Revenue growth driven by capacity expansion
Chinese airlines revenue growth will outpace both regional and global peers in 2018-20 driven primarily by a significant capacity and network expansion.
From 2012-17, Chinese airlines’ revenue increased by a CAGR of 4.3%, outpacing Delta’s topline CAGR of 2.4%. From 2018-20, Chinese carriers’ revenue is forecasted to accelerate at double the pace, at a CAGR of 9.7%, whereas Delta top-line will grow at a CAGR of 3%.
Double-digit profit CAGR for Chinese airlines
Chinese airlines’ profit grew at a CAGR of 16% in 2012-17, lagging U.S. carriers Delta (18%) and United (28%). Demand, lower costs and consolidation in the U.S. aviation market helped U.S. carriers’ profitability.
For 2018-20, Chinese carriers’ profit is forecasted to grow at a CAGR of over 20%, whereas earnings growth for U.S. carriers is expected to be muted.
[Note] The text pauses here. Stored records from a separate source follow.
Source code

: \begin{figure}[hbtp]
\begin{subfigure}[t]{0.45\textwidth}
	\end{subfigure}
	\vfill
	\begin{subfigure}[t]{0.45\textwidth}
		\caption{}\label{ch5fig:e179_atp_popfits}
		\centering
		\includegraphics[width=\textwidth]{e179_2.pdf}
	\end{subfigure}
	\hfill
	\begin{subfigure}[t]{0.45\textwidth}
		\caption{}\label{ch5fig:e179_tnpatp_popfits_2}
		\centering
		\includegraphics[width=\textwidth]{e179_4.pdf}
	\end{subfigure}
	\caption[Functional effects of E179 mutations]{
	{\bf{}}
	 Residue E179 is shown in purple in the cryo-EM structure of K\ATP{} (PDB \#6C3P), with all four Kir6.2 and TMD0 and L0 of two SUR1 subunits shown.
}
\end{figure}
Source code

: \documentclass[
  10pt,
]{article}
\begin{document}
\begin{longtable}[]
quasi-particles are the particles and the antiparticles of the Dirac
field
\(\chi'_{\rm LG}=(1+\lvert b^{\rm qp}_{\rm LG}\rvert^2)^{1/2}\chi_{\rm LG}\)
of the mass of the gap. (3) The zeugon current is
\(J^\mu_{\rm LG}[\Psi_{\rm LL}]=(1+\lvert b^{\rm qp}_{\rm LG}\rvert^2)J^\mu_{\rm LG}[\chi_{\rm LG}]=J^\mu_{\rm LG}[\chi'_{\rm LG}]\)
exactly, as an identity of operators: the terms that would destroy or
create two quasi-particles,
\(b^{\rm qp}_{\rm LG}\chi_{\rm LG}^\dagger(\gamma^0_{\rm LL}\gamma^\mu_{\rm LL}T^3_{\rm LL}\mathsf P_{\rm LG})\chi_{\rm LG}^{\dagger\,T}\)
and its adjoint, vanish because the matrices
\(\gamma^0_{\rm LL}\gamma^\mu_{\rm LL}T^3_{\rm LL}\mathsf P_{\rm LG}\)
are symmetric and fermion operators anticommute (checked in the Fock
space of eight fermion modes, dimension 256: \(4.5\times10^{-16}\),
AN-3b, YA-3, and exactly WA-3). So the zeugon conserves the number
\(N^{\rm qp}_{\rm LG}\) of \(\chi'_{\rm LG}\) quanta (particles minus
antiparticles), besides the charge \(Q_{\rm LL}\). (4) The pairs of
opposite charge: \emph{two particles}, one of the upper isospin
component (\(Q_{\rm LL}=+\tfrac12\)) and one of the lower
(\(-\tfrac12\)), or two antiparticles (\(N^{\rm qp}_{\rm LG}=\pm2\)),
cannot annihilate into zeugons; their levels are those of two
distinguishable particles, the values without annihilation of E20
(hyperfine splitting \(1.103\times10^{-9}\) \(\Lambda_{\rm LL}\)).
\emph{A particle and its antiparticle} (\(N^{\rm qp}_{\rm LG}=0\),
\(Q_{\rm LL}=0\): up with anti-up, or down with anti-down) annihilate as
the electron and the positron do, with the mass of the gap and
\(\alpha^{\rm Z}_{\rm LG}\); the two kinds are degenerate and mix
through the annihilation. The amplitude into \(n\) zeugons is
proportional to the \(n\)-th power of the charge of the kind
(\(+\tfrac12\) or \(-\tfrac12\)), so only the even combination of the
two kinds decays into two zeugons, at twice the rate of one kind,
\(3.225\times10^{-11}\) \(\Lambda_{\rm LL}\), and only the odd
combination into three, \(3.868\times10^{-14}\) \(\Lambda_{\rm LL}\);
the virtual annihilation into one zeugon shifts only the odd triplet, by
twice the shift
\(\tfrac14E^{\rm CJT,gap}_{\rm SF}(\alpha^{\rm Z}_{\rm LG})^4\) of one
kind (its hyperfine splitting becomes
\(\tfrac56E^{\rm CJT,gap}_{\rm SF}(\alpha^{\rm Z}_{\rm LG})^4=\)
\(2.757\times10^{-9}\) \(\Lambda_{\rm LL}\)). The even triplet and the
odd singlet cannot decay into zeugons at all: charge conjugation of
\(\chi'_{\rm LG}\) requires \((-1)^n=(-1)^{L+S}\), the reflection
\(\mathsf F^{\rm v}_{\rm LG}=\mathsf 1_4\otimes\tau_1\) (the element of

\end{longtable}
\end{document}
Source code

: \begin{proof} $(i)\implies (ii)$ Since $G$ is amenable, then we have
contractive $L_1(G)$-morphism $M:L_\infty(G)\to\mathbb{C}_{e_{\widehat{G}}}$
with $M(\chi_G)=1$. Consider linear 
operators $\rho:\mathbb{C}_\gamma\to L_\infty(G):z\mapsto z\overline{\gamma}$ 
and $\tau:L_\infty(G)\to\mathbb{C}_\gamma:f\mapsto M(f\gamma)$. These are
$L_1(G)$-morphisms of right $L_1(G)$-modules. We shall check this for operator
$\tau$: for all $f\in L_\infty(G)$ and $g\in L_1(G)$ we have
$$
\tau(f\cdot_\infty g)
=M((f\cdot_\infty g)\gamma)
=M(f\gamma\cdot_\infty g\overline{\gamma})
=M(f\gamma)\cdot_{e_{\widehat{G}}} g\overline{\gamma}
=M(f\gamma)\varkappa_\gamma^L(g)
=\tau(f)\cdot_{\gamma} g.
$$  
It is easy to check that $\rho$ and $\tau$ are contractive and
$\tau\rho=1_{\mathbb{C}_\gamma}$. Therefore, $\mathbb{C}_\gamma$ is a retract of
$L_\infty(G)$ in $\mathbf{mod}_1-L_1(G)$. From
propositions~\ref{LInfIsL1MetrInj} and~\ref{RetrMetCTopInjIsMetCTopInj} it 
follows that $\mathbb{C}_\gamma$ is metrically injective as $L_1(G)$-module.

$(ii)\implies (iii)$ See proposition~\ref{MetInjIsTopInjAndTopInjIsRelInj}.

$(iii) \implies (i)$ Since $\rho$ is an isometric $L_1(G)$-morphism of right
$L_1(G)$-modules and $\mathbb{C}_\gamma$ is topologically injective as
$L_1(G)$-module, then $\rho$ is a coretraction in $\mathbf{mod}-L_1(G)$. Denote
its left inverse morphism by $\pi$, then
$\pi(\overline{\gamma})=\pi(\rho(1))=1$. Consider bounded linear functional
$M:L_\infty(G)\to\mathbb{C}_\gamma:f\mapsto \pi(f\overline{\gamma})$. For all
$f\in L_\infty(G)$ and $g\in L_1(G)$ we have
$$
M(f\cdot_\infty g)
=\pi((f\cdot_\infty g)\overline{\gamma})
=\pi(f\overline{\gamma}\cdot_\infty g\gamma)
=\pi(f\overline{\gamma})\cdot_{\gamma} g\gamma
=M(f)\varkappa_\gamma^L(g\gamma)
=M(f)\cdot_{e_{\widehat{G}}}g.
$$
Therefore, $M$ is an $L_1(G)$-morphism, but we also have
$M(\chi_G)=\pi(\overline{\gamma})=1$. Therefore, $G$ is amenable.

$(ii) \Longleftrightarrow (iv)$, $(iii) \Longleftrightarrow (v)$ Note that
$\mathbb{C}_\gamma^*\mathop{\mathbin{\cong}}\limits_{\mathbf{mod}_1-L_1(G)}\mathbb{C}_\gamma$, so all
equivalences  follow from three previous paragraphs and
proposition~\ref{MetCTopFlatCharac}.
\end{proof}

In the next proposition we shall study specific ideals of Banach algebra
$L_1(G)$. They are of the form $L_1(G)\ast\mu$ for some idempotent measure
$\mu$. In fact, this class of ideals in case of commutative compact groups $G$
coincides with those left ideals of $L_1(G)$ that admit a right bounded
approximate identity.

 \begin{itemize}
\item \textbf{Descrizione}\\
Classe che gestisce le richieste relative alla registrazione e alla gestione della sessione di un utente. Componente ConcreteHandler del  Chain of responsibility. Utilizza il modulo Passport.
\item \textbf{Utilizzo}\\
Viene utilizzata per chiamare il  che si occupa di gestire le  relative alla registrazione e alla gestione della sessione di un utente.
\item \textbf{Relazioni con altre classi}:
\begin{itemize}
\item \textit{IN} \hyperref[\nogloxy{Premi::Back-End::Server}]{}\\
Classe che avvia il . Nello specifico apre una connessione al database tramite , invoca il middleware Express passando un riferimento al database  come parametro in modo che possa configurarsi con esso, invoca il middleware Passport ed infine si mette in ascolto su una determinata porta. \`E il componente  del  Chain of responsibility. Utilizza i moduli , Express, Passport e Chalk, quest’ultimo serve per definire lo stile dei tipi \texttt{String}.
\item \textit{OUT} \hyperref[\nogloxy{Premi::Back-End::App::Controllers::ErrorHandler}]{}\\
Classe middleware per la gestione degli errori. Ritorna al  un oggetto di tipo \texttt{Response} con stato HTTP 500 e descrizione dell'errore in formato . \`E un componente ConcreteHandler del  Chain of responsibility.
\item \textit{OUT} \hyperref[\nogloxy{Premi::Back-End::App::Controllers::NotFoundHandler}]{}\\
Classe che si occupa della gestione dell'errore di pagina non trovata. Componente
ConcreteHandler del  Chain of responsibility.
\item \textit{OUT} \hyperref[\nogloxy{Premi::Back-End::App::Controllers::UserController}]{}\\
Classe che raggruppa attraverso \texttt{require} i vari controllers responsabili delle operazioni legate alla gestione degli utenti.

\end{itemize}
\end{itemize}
Chinese airlines’ capacity will grow 50% by 2022
Bloomberg Intelligence estimates show domestic annual capacity growth through 2022 at a CAGR of 9% in the low-case scenario, 9.7% in the expected case, and 11.2% in a high-case scenario.
Continued international expansion by Chinese airlines will also fuel additional aircraft demand, benefiting the two big global manufacturers Boeing and Airbus.
Chinese carriers will add significant capacity over the next three years. According to the latest annual reports, the flag carrier Air China group will add 170 aircraft to its fleet in 2018-20 with 54 in 2018, 63 in 2019 and 53 in 2020. China Southern will also add 220 aircraft.